Parfois on rencontre un livre qui vous prend à la gorge et ne vous lâche plus même longtemps après la lecture. C’est ce genre de choc qu’on ressent avec Attaquer la terre et le soleil, le nouveau roman de Mathieu Belezi, un roman émotionnellement et historiquement précieux.

Conçu comme un chassé-croisé de deux consciences à l’aube de la conquête coloniale en Algérie aux alentours des années 1850, l’œuvre se déploie en deçà de tout jugement, sur le plan d’une écriture radicale où seules prévalent la nudité des faits et l’élévation de la parole en chant. Chant tragique bien sûr, écrit au quotidien de ce qui ne peut être dit autrement que dans ce souffle ininterrompu.

Deux voix se font écho. Celle de Séraphine, une migrante partie avec famille de sa métropole natale pour rejoindre une colonie agricole des environs de Bône et tirer profit des sept hectares de malheur offerts par le gouvernement français. Et celle d’un soldat de l’armée coloniale aux ordres d’un capitaine aguerri venu pacifier le territoire à coups de baïonnettes. La voix féminine, la désillusion, la sueur et le deuil pour les chapitres intitulés «Rude besogne » ; la voix masculine, la barbarie, la férocité et les viols pour les chapitres intitulés «Bain de sang». L’alternance est à couper le souffle, comme les convulsions disjointes d’un même cœur qu’on arrache.

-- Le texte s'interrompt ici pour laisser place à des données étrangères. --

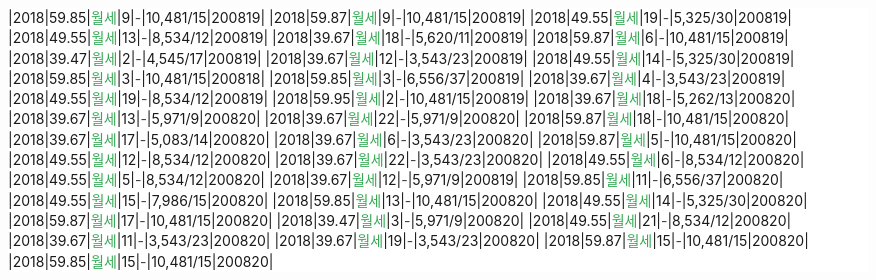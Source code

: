 |2018|59.85|<span style="color:#34a853">월세</span>|9|<span style="color:#444444">-</span>|10,481/15|200819|
|2018|59.87|<span style="color:#34a853">월세</span>|9|<span style="color:#444444">-</span>|10,481/15|200819|
|2018|49.55|<span style="color:#34a853">월세</span>|19|<span style="color:#444444">-</span>|5,325/30|200819|
|2018|49.55|<span style="color:#34a853">월세</span>|13|<span style="color:#444444">-</span>|8,534/12|200819|
|2018|39.67|<span style="color:#34a853">월세</span>|18|<span style="color:#444444">-</span>|5,620/11|200819|
|2018|59.87|<span style="color:#34a853">월세</span>|6|<span style="color:#444444">-</span>|10,481/15|200819|
|2018|39.47|<span style="color:#34a853">월세</span>|2|<span style="color:#444444">-</span>|4,545/17|200819|
|2018|39.67|<span style="color:#34a853">월세</span>|12|<span style="color:#444444">-</span>|3,543/23|200819|
|2018|49.55|<span style="color:#34a853">월세</span>|14|<span style="color:#444444">-</span>|5,325/30|200819|
|2018|59.85|<span style="color:#34a853">월세</span>|3|<span style="color:#444444">-</span>|10,481/15|200818|
|2018|59.85|<span style="color:#34a853">월세</span>|3|<span style="color:#444444">-</span>|6,556/37|200819|
|2018|39.67|<span style="color:#34a853">월세</span>|4|<span style="color:#444444">-</span>|3,543/23|200819|
|2018|49.55|<span style="color:#34a853">월세</span>|19|<span style="color:#444444">-</span>|8,534/12|200819|
|2018|59.95|<span style="color:#34a853">월세</span>|2|<span style="color:#444444">-</span>|10,481/15|200819|
|2018|39.67|<span style="color:#34a853">월세</span>|18|<span style="color:#444444">-</span>|5,262/13|200820|
|2018|39.67|<span style="color:#34a853">월세</span>|13|<span style="color:#444444">-</span>|5,971/9|200820|
|2018|39.67|<span style="color:#34a853">월세</span>|22|<span style="color:#444444">-</span>|5,971/9|200820|
|2018|59.87|<span style="color:#34a853">월세</span>|18|<span style="color:#444444">-</span>|10,481/15|200820|
|2018|39.67|<span style="color:#34a853">월세</span>|17|<span style="color:#444444">-</span>|5,083/14|200820|
|2018|39.67|<span style="color:#34a853">월세</span>|6|<span style="color:#444444">-</span>|3,543/23|200820|
|2018|59.87|<span style="color:#34a853">월세</span>|5|<span style="color:#444444">-</span>|10,481/15|200820|
|2018|49.55|<span style="color:#34a853">월세</span>|12|<span style="color:#444444">-</span>|8,534/12|200820|
|2018|39.67|<span style="color:#34a853">월세</span>|22|<span style="color:#444444">-</span>|3,543/23|200820|
|2018|49.55|<span style="color:#34a853">월세</span>|6|<span style="color:#444444">-</span>|8,534/12|200820|
|2018|49.55|<span style="color:#34a853">월세</span>|5|<span style="color:#444444">-</span>|8,534/12|200820|
|2018|39.67|<span style="color:#34a853">월세</span>|12|<span style="color:#444444">-</span>|5,971/9|200819|
|2018|59.85|<span style="color:#34a853">월세</span>|11|<span style="color:#444444">-</span>|6,556/37|200820|
|2018|49.55|<span style="color:#34a853">월세</span>|15|<span style="color:#444444">-</span>|7,986/15|200820|
|2018|59.85|<span style="color:#34a853">월세</span>|13|<span style="color:#444444">-</span>|10,481/15|200820|
|2018|49.55|<span style="color:#34a853">월세</span>|14|<span style="color:#444444">-</span>|5,325/30|200820|
|2018|59.87|<span style="color:#34a853">월세</span>|17|<span style="color:#444444">-</span>|10,481/15|200820|
|2018|39.47|<span style="color:#34a853">월세</span>|3|<span style="color:#444444">-</span>|5,971/9|200820|
|2018|49.55|<span style="color:#34a853">월세</span>|21|<span style="color:#444444">-</span>|8,534/12|200820|
|2018|39.67|<span style="color:#34a853">월세</span>|11|<span style="color:#444444">-</span>|3,543/23|200820|
|2018|39.67|<span style="color:#34a853">월세</span>|19|<span style="color:#444444">-</span>|3,543/23|200820|
|2018|59.87|<span style="color:#34a853">월세</span>|15|<span style="color:#444444">-</span>|10,481/15|200820|
|2018|59.85|<span style="color:#34a853">월세</span>|15|<span style="color:#444444">-</span>|10,481/15|200820|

Scandé du début à la fin par des bouffées d’imploration, «sainte et sainte mère de Dieu » côté colons, «non, nous ne sommes pas des anges» côté soldats, le roman apparaît comme une variation quasi mystique sur la violence et la peur de l’autre qui rongent les personnages. Une violence et une peur mâtinées dans une langue poétique foisonnante dont la puissance n’a d’égale que la volonté des uns et des autres à ne pas plier sous les rudesses du climat et à éviter les embuscades meurtrières de la population locale pourtant méthodiquement massacrée. Et ce n’est que peu dire eu égard au choléra, paludisme et bêtes sauvages qui déciment la région.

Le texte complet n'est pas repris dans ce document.